Croatia: Myth and Reality (Introduction)

INTRODUCTION

It is often said that truth is the first casualty in war. In June of 1991 war broke out in Europe for the first time since World War II as Serbia attacked Slovenia and Croatia. At the same time another war, a war of propaganda and mythology was launched in the world press. Identical stories surfaced with identical words in different publications and written by different journalists throughout the war. The attack was two- pronged. One goal was to tar the fledgling Croatian government with the brush of Fascism, despite the fact that the President of Croatia was a Partisan war hero who fought against Fascism during World War II.

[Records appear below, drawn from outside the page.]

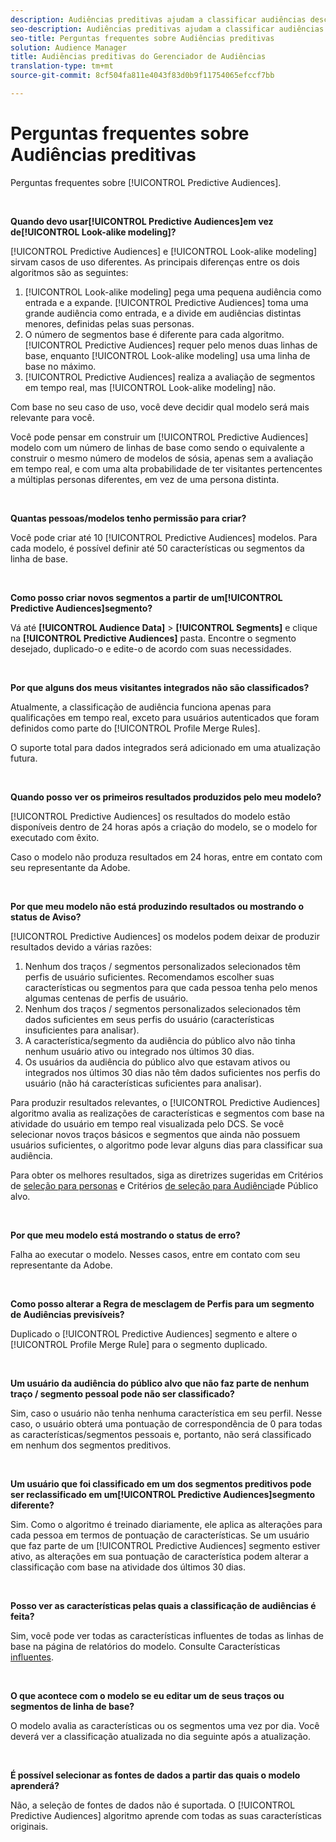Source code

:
 ```yaml
---
description: Audiências preditivas ajudam a classificar audiências desconhecidas em personas distintas em tempo real, usando a ciência de dados.
seo-description: Audiências preditivas ajudam a classificar audiências desconhecidas em personas distintas em tempo real, usando a ciência de dados.
seo-title: Perguntas frequentes sobre Audiências preditivas
solution: Audience Manager
title: Audiências preditivas do Gerenciador de Audiências
translation-type: tm+mt
source-git-commit: 8cf504fa811e4043f83d0b9f11754065efccf7bb

---
```



# Perguntas frequentes sobre Audiências preditivas

Perguntas frequentes sobre [!UICONTROL Predictive Audiences].

 

**Quando devo usar[!UICONTROL Predictive Audiences]em vez de[!UICONTROL Look-alike modeling]?**

[!UICONTROL Predictive Audiences] e [!UICONTROL Look-alike modeling] sirvam casos de uso diferentes. As principais diferenças entre os dois algoritmos são as seguintes:

1. [!UICONTROL Look-alike modeling] pega uma pequena audiência como entrada e a expande. [!UICONTROL Predictive Audiences] toma uma grande audiência como entrada, e a divide em audiências distintas menores, definidas pelas suas personas.
1. O número de segmentos base é diferente para cada algoritmo. [!UICONTROL Predictive Audiences] requer pelo menos duas linhas de base, enquanto [!UICONTROL Look-alike modeling] usa uma linha de base no máximo.
1. [!UICONTROL Predictive Audiences] realiza a avaliação de segmentos em tempo real, mas [!UICONTROL Look-alike modeling] não.

Com base no seu caso de uso, você deve decidir qual modelo será mais relevante para você.

Você pode pensar em construir um [!UICONTROL Predictive Audiences] modelo com um número de linhas de base como sendo o equivalente a construir o mesmo número de modelos de sósia, apenas sem a avaliação em tempo real, e com uma alta probabilidade de ter visitantes pertencentes a múltiplas personas diferentes, em vez de uma persona distinta.

 

**Quantas pessoas/modelos tenho permissão para criar?**

Você pode criar até 10 [!UICONTROL Predictive Audiences] modelos. Para cada modelo, é possível definir até 50 características ou segmentos da linha de base.

 

**Como posso criar novos segmentos a partir de um[!UICONTROL Predictive Audiences]segmento?**

Vá até **[!UICONTROL Audience Data]** > **[!UICONTROL Segments]** e clique na **[!UICONTROL Predictive Audiences]** pasta. Encontre o segmento desejado, duplicado-o e edite-o de acordo com suas necessidades.

 

**Por que alguns dos meus visitantes integrados não são classificados?**

Atualmente, a classificação de audiência funciona apenas para qualificações em tempo real, exceto para usuários autenticados que foram definidos como parte do [!UICONTROL Profile Merge Rules].

O suporte total para dados integrados será adicionado em uma atualização futura.

 

**Quando posso ver os primeiros resultados produzidos pelo meu modelo?**

[!UICONTROL Predictive Audiences] os resultados do modelo estão disponíveis dentro de 24 horas após a criação do modelo, se o modelo for executado com êxito.

Caso o modelo não produza resultados em 24 horas, entre em contato com seu representante da Adobe.

 

**Por que meu modelo não está produzindo resultados ou mostrando o status de Aviso?**

[!UICONTROL Predictive Audiences] os modelos podem deixar de produzir resultados devido a várias razões:

1. Nenhum dos traços / segmentos personalizados selecionados têm perfis de usuário suficientes. Recomendamos escolher suas características ou segmentos para que cada pessoa tenha pelo menos algumas centenas de perfis de usuário.
1. Nenhum dos traços / segmentos personalizados selecionados têm dados suficientes em seus perfis do usuário (características insuficientes para analisar).
1. A característica/segmento da audiência do público alvo não tinha nenhum usuário ativo ou integrado nos últimos 30 dias.
1. Os usuários da audiência do público alvo que estavam ativos ou integrados nos últimos 30 dias não têm dados suficientes nos perfis do usuário (não há características suficientes para analisar).

Para produzir resultados relevantes, o [!UICONTROL Predictive Audiences] algoritmo avalia as realizações de características e segmentos com base na atividade do usuário em tempo real visualizada pelo DCS. Se você selecionar novos traços básicos e segmentos que ainda não possuem usuários suficientes, o algoritmo pode levar alguns dias para classificar sua audiência.

Para obter os melhores resultados, siga as diretrizes sugeridas em Critérios de [seleção para personas](../features/algorithmic-models/predictive-audiences.md#selection-personas) e Critérios [de seleção para Audiência](../features/algorithmic-models/predictive-audiences.md#selection-audience)de Público alvo.

 

**Por que meu modelo está mostrando o status de erro?**

Falha ao executar o modelo. Nesses casos, entre em contato com seu representante da Adobe.

 

**Como posso alterar a Regra de mesclagem de Perfis para um segmento de Audiências previsíveis?**

Duplicado o [!UICONTROL Predictive Audiences] segmento e altere o [!UICONTROL Profile Merge Rule] para o segmento duplicado.

 

**Um usuário da audiência do público alvo que não faz parte de nenhum traço / segmento pessoal pode não ser classificado?**

Sim, caso o usuário não tenha nenhuma característica em seu perfil. Nesse caso, o usuário obterá uma pontuação de correspondência de 0 para todas as características/segmentos pessoais e, portanto, não será classificado em nenhum dos segmentos preditivos.

 

**Um usuário que foi classificado em um dos segmentos preditivos pode ser reclassificado em um[!UICONTROL Predictive Audiences]segmento diferente?**

Sim. Como o algoritmo é treinado diariamente, ele aplica as alterações para cada pessoa em termos de pontuação de características. Se um usuário que faz parte de um [!UICONTROL Predictive Audiences] segmento estiver ativo, as alterações em sua pontuação de característica podem alterar a classificação com base na atividade dos últimos 30 dias.

 

**Posso ver as características pelas quais a classificação de audiências é feita?**

Sim, você pode ver todas as características influentes de todas as linhas de base na página de relatórios do modelo. Consulte Características [influentes](../features/algorithmic-models/predictive-audiences-reporting.md#influential-traits).

 

**O que acontece com o modelo se eu editar um de seus traços ou segmentos de linha de base?**

O modelo avalia as características ou os segmentos uma vez por dia. Você deverá ver a classificação atualizada no dia seguinte após a atualização.

 

**É possível selecionar as fontes de dados a partir das quais o modelo aprenderá?**

Não, a seleção de fontes de dados não é suportada. O [!UICONTROL Predictive Audiences] algoritmo aprende com todas as suas características originais.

Another purpose was to mask the reasons for Serbian aggression and to blur the realities of a war prosecuted solely to gain territory and to maintain centralized Communism in what was Yugoslavia. At first the disinformation was limited to the writings of avowed leftists such as Alexander Cockburn and Serbian apologists like Congresswoman Helen Delich Bentley, David Martin and Nora Beloff. As the war dragged on from weeks to months, the words and phrases of Serbian mythology appeared over and over again in an ever widening circle that would eventually include the editorial pages of such highly respected journals as the Christian Science Monitor and New York Times. Yet few of the charges and allegations of the campaign were new. The history of Serbian disinformation can be traced to the origins of Yugoslavia in 1918. The Communist Party controlled Tanjug news agency and Television Belgrade continued the battle that was lost in the diplomatic community as one nation after another recognized a free and independent Croatia.

On November 20, 1991 headlines around the world screamed "Croatian Militias Slit Throats of 41 Children". Reuters news agency reported: The children, between 5 and 7 years old, reportedly were found with their throats cut in the cellar of the kindergarten in Borovo Naselje after Croatian forces abandoned it during the weekend". The children were, according to the report, all Serbs.

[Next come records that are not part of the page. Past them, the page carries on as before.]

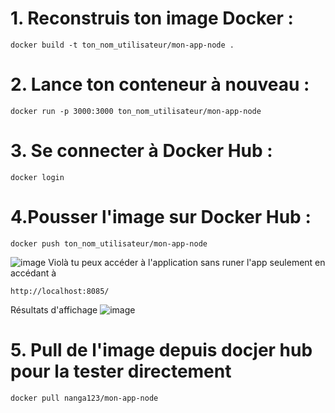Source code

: 

# 1. Reconstruis ton image Docker :
```
docker build -t ton_nom_utilisateur/mon-app-node .

```
# 2. Lance ton conteneur à nouveau :
```
docker run -p 3000:3000 ton_nom_utilisateur/mon-app-node
```

# 3. Se connecter à Docker Hub :
```
docker login 
```
# 4.Pousser l'image sur Docker Hub :
```
docker push ton_nom_utilisateur/mon-app-node
```

![image](https://github.com/user-attachments/assets/a78512f1-fb4a-44fc-98be-464f0e88dc84)
Violà tu peux accéder à l'application sans runer l'app seulement en accédant à 
```
http://localhost:8085/
```
Résultats d'affichage 
![image](https://github.com/user-attachments/assets/c9d4cddf-a389-4f17-a129-48e5722a9da4)

# 5. Pull de l'image depuis docjer hub pour la tester directement 

```
docker pull nanga123/mon-app-node
```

This story demonstrates mythology in the making. It was carried on every electronic network and in newspapers throughout the world without any form of confirmation. That the village in question had been under siege for months, that all children had been evacuated months before, and that obviously no kindergarten classes had been held anywhere in the war zone for some time did not seem to catch the attention of a single editor. The following day some papers ran the Reuters retraction in small print after the twenty-two year Serbian photographer, Goran Mikic, admitted that he had fabricated the story. In Belgrade, the press never printed the retraction and in fact later cited the non-incident in its news coverage as a part of its propaganda campaign against Croatia.

Propaganda is defined as information and opinions, especially prejudiced ones, spread to influence people in favor of or against some doctrine or idea. Myth is defined as an old traditional story or legend. Mythology represents a body of myths. Over the past seventy years a great deal of propaganda has become mythology with a life of its own, growing and changing with each retelling. Myths were not only resurrected and embellished by propagandists, but by well-intended journalists and others attempting to understand and to justify the Serbian wars of aggression. Regardless of the motivation of those who repeat the myths, the result is always the same. Another generation is introduced to the mythology created to keep the Croatian nation in bondage.

Some myths are new, others are very old. The myth of the forty-one children reported on one day and retracted the next will no doubt find its way into some history book, somewhere, as fact. It will become a part of the negative mythology or "black legend" that casts its shadow on the Croatian nation.

On the following pages both the established myths and merging myths will be explored and exposed to reality. Some have simple explanations, others are more complex. Some are gruesome, and distasteful. This monograph is intended to shed light, not heat and to bring the myths from the shadows into the realm of reality.